Goal of the exercise
Please write out all of the data below exactly, without including the pictures.

Information shown
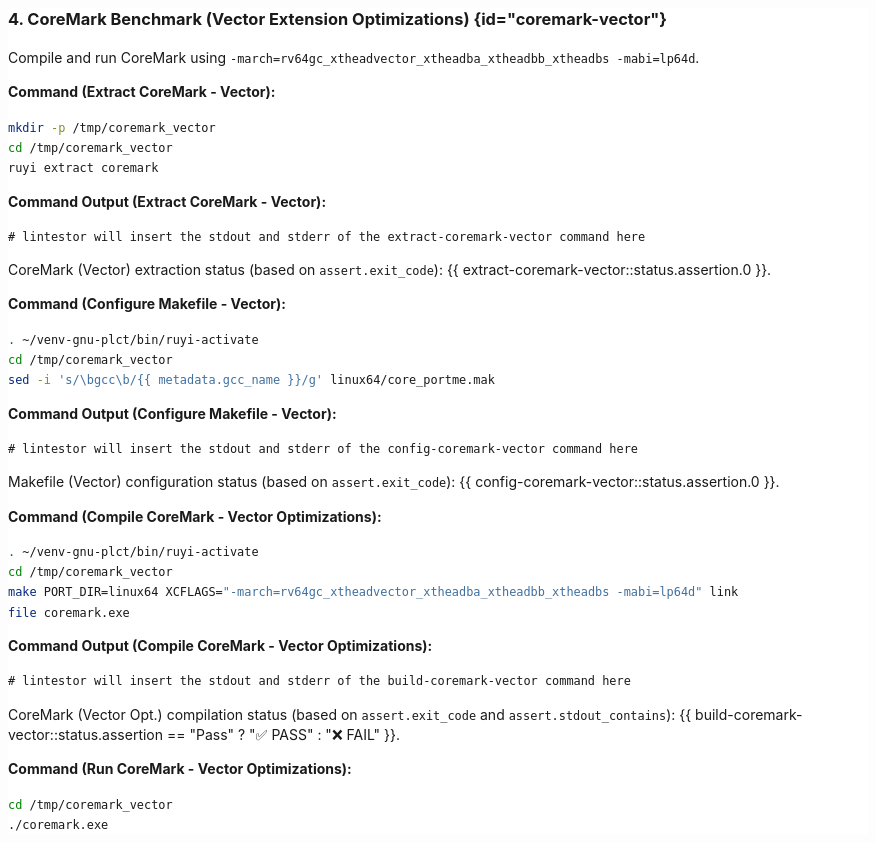 ### 4. CoreMark Benchmark (Vector Extension Optimizations) {id="coremark-vector"}

Compile and run CoreMark using `-march=rv64gc_xtheadvector_xtheadba_xtheadbb_xtheadbs -mabi=lp64d`.

**Command (Extract CoreMark - Vector):**

```bash {id="extract-coremark-vector" exec=true description="Create directory and extract CoreMark package (Vector Opt.)" assert.exit_code=0 depends_on=["activate-venv"]}
mkdir -p /tmp/coremark_vector
cd /tmp/coremark_vector
ruyi extract coremark
```

**Command Output (Extract CoreMark - Vector):**
```output {ref="extract-coremark-vector" stream="both"}
# lintestor will insert the stdout and stderr of the extract-coremark-vector command here
```
CoreMark (Vector) extraction status (based on `assert.exit_code`): {{ extract-coremark-vector::status.assertion.0 }}.

**Command (Configure Makefile - Vector):**

```bash {id="config-coremark-vector" exec=true description="Configure CoreMark Makefile (Vector Opt.)" assert.exit_code=0 workdir="/tmp/coremark_vector" depends_on=["extract-coremark-vector"]}
. ~/venv-gnu-plct/bin/ruyi-activate
cd /tmp/coremark_vector
sed -i 's/\bgcc\b/{{ metadata.gcc_name }}/g' linux64/core_portme.mak
```

**Command Output (Configure Makefile - Vector):**
```output {ref="config-coremark-vector" stream="both"}
# lintestor will insert the stdout and stderr of the config-coremark-vector command here
```
Makefile (Vector) configuration status (based on `assert.exit_code`): {{ config-coremark-vector::status.assertion.0 }}.

**Command (Compile CoreMark - Vector Optimizations):**

```bash {id="build-coremark-vector" exec=true description="Compile CoreMark (Vector Extension Opt.)" assert.exit_code=0 assert.stdout_contains="coremark.exe: ELF 64-bit LSB executable" workdir="/tmp/coremark_vector" depends_on=["config-coremark-vector"]}
. ~/venv-gnu-plct/bin/ruyi-activate
cd /tmp/coremark_vector
make PORT_DIR=linux64 XCFLAGS="-march=rv64gc_xtheadvector_xtheadba_xtheadbb_xtheadbs -mabi=lp64d" link
file coremark.exe
```

**Command Output (Compile CoreMark - Vector Optimizations):**
```output {ref="build-coremark-vector" stream="both"}
# lintestor will insert the stdout and stderr of the build-coremark-vector command here
```
CoreMark (Vector Opt.) compilation status (based on `assert.exit_code` and `assert.stdout_contains`): {{ build-coremark-vector::status.assertion == "Pass" ? "✅ PASS" : "❌ FAIL" }}.

**Command (Run CoreMark - Vector Optimizations):**

```bash {id="run-coremark-vector" exec=true description="Run CoreMark (Vector Extension Opt.)" assert.exit_code=0 assert.stdout_contains="CoreMark 1.0" extract.coremark_vector_score=/Iterations\/Sec\s+:\s+([0-9.]+)/ extract.cm_vec_total_ticks=/Total ticks\s+:\s+([0-9]+)/ extract.cm_vec_total_time_secs=/Total time \(secs\):\s+([0-9.]+)/ extract.cm_vec_iterations=/Iterations\s+:\s+([0-9]+)/ extract.cm_vec_compiler_version_reported=/Compiler version\s+:\s+(GCC[0-9.]+)/ extract.cm_vec_compiler_flags_reported=/Compiler flags\s+:\s+(.+)/ workdir="/tmp/coremark_vector" depends_on=["build-coremark-vector"]}
cd /tmp/coremark_vector
./coremark.exe
```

Result
 ### 4. CoreMark Benchmark (Vector Extension Optimizations) {id="coremark-vector"}

Compile and run CoreMark using `-march=rv64gc_xtheadvector_xtheadba_xtheadbb_xtheadbs -mabi=lp64d`.

**Command (Extract CoreMark - Vector):**

```bash {id="extract-coremark-vector" exec=true description="Create directory and extract CoreMark package (Vector Opt.)" assert.exit_code=0 depends_on=["activate-venv"]}
mkdir -p /tmp/coremark_vector
cd /tmp/coremark_vector
ruyi extract coremark
```

**Command Output (Extract CoreMark - Vector):**
```output {ref="extract-coremark-vector" stream="both"}
# lintestor will insert the stdout and stderr of the extract-coremark-vector command here
```
CoreMark (Vector) extraction status (based on `assert.exit_code`): {{ extract-coremark-vector::status.assertion.0 }}.

**Command (Configure Makefile - Vector):**

```bash {id="config-coremark-vector" exec=true description="Configure CoreMark Makefile (Vector Opt.)" assert.exit_code=0 workdir="/tmp/coremark_vector" depends_on=["extract-coremark-vector"]}
. ~/venv-gnu-plct/bin/ruyi-activate
cd /tmp/coremark_vector
sed -i 's/\bgcc\b/{{ metadata.gcc_name }}/g' linux64/core_portme.mak
```

**Command Output (Configure Makefile - Vector):**
```output {ref="config-coremark-vector" stream="both"}
# lintestor will insert the stdout and stderr of the config-coremark-vector command here
```
Makefile (Vector) configuration status (based on `assert.exit_code`): {{ config-coremark-vector::status.assertion.0 }}.

**Command (Compile CoreMark - Vector Optimizations):**

```bash {id="build-coremark-vector" exec=true description="Compile CoreMark (Vector Extension Opt.)" assert.exit_code=0 assert.stdout_contains="coremark.exe: ELF 64-bit LSB executable" workdir="/tmp/coremark_vector" depends_on=["config-coremark-vector"]}
. ~/venv-gnu-plct/bin/ruyi-activate
cd /tmp/coremark_vector
make PORT_DIR=linux64 XCFLAGS="-march=rv64gc_xtheadvector_xtheadba_xtheadbb_xtheadbs -mabi=lp64d" link
file coremark.exe
```

**Command Output (Compile CoreMark - Vector Optimizations):**
```output {ref="build-coremark-vector" stream="both"}
# lintestor will insert the stdout and stderr of the build-coremark-vector command here
```
CoreMark (Vector Opt.) compilation status (based on `assert.exit_code` and `assert.stdout_contains`): {{ build-coremark-vector::status.assertion == "Pass" ? "✅ PASS" : "❌ FAIL" }}.

**Command (Run CoreMark - Vector Optimizations):**

```bash {id="run-coremark-vector" exec=true description="Run CoreMark (Vector Extension Opt.)" assert.exit_code=0 assert.stdout_contains="CoreMark 1.0" extract.coremark_vector_score=/Iterations\/Sec\s+:\s+([0-9.]+)/ extract.cm_vec_total_ticks=/Total ticks\s+:\s+([0-9]+)/ extract.cm_vec_total_time_secs=/Total time \(secs\):\s+([0-9.]+)/ extract.cm_vec_iterations=/Iterations\s+:\s+([0-9]+)/ extract.cm_vec_compiler_version_reported=/Compiler version\s+:\s+(GCC[0-9.]+)/ extract.cm_vec_compiler_flags_reported=/Compiler flags\s+:\s+(.+)/ workdir="/tmp/coremark_vector" depends_on=["build-coremark-vector"]}
cd /tmp/coremark_vector
./coremark.exe
```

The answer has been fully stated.